» **Instructions to follow**
Return an exact copy of the entries, skipping any picture you find.

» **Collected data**

=== Begin Enclosure ===

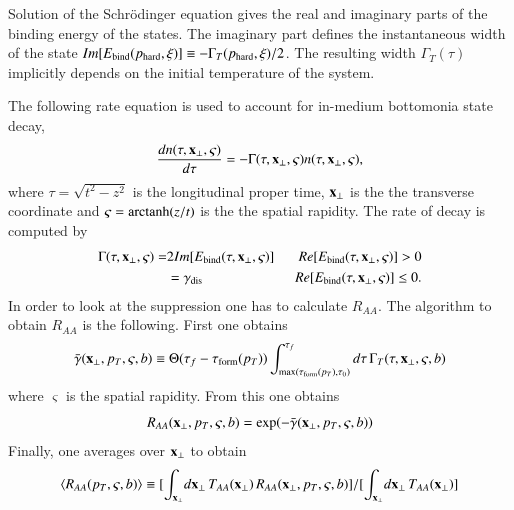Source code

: {{Solution of the Schr\"odinger equation gives the real and imaginary parts of 
the binding energy of the states.  The imaginary part defines the instantaneous width of the state
$Im[E_{\rm bind}(p_{\rm hard},\xi)] \equiv -\Gamma_T(p_{\rm hard},\xi)/2$. 
The resulting width $\Gamma_T(\tau)$ implicitly depends on the initial temperature of the
system.

The following rate equation is used to account for in-medium bottomonia state decay,
%
\begin{equation} \label{eq:rate}
\frac{dn(\tau,{\bf x}_\perp,\varsigma)}{d\tau} = -\Gamma(\tau,{\bf x}_\perp,\varsigma)n(\tau,{\bf x}_\perp,\varsigma) ,
\end{equation}
%
where   $\tau = \sqrt{t^{2} - z^{2}}$ is the longitudinal proper time,  ${\bf x}_{\perp}$ is the the transverse coordinate and 
 $\varsigma = {\rm arctanh}(z/t)$ is the the spatial rapidity. The rate of decay is computed by~\cite{Strickland:2011aa}
%
\begin{eqnarray}
\Gamma(\tau, {\bf x}_{\perp}, \varsigma) = 
&2Im[E_{\text{bind}}(\tau, {\bf x}_{\perp}, \varsigma)] & \ \ Re[E_{\text{bind}}(\tau, {\bf x}_{\perp}, \varsigma)] > 0 \\ 
&=\gamma_{\text{dis}} & \ \ Re[E_{\text{bind}}(\tau, {\bf x}_{\perp}, \varsigma)] \leq 0. 
\end{eqnarray}
%
In order to look at the suppression one has to calculate $R_{AA}$. The algorithm to obtain $R_{AA}$ is the following. 
First one obtains 
\begin{equation}
 \bar{\gamma}({\bf x}_\perp,p_T,
\varsigma,b) \equiv \Theta(\tau_f-\tau_{\rm form}(p_T)) \int_{{\rm max}(\tau_{\rm form}(p_T),\tau_0)}^{\tau_f} 
d\tau\,\Gamma_T(\tau,{\bf x}_\perp,\varsigma,b) 
\end{equation}
where $\varsigma$ is the spatial
rapidity.  From this one obtains  
\begin{equation}
R_{AA}({\bf x}_\perp,p_T,\varsigma,b) =%
\exp\!\left(-\bar{\gamma}({\bf x}_\perp,p_T,\varsigma,b) \right)
\end{equation}
  Finally, one averages
over ${\bf x}_\perp$ to obtain 
\begin{equation}
\langle R_{AA}(p_T,\varsigma,b) \rangle \equiv 
[\int_{{\bf x}_\perp} \! d{\bf x}_\perp \, T_{AA}({\bf x}_\perp)\,%
R_{AA}({\bf x}_\perp,p_T,\varsigma,b)]/[\int_{{\bf x}_\perp} \! d{\bf x}_\perp \,%
T_{AA}({\bf x}_\perp)]
\end{equation} 

}}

=== End Enclosure ===

» **Result of this exercise**
Source code

: {{Solution of the Schr\"odinger equation gives the real and imaginary parts of 
the binding energy of the states.  The imaginary part defines the instantaneous width of the state
$Im[E_{\rm bind}(p_{\rm hard},\xi)] \equiv -\Gamma_T(p_{\rm hard},\xi)/2$. 
The resulting width $\Gamma_T(\tau)$ implicitly depends on the initial temperature of the
system.

The following rate equation is used to account for in-medium bottomonia state decay,
%
\begin{equation} \label{eq:rate}
\frac{dn(\tau,{\bf x}_\perp,\varsigma)}{d\tau} = -\Gamma(\tau,{\bf x}_\perp,\varsigma)n(\tau,{\bf x}_\perp,\varsigma) ,
\end{equation}
%
where   $\tau = \sqrt{t^{2} - z^{2}}$ is the longitudinal proper time,  ${\bf x}_{\perp}$ is the the transverse coordinate and 
 $\varsigma = {\rm arctanh}(z/t)$ is the the spatial rapidity. The rate of decay is computed by~\cite{Strickland:2011aa}
%
\begin{eqnarray}
\Gamma(\tau, {\bf x}_{\perp}, \varsigma) = 
&2Im[E_{\text{bind}}(\tau, {\bf x}_{\perp}, \varsigma)] & \ \ Re[E_{\text{bind}}(\tau, {\bf x}_{\perp}, \varsigma)] > 0 \\ 
&=\gamma_{\text{dis}} & \ \ Re[E_{\text{bind}}(\tau, {\bf x}_{\perp}, \varsigma)] \leq 0. 
\end{eqnarray}
%
In order to look at the suppression one has to calculate $R_{AA}$. The algorithm to obtain $R_{AA}$ is the following. 
First one obtains 
\begin{equation}
 \bar{\gamma}({\bf x}_\perp,p_T,
\varsigma,b) \equiv \Theta(\tau_f-\tau_{\rm form}(p_T)) \int_{{\rm max}(\tau_{\rm form}(p_T),\tau_0)}^{\tau_f} 
d\tau\,\Gamma_T(\tau,{\bf x}_\perp,\varsigma,b) 
\end{equation}
where $\varsigma$ is the spatial
rapidity.  From this one obtains  
\begin{equation}
R_{AA}({\bf x}_\perp,p_T,\varsigma,b) =%
\exp\!\left(-\bar{\gamma}({\bf x}_\perp,p_T,\varsigma,b) \right)
\end{equation}
  Finally, one averages
over ${\bf x}_\perp$ to obtain 
\begin{equation}
\langle R_{AA}(p_T,\varsigma,b) \rangle \equiv 
[\int_{{\bf x}_\perp} \! d{\bf x}_\perp \, T_{AA}({\bf x}_\perp)\,%
R_{AA}({\bf x}_\perp,p_T,\varsigma,b)]/[\int_{{\bf x}_\perp} \! d{\bf x}_\perp \,%
T_{AA}({\bf x}_\perp)]
\end{equation} 

}}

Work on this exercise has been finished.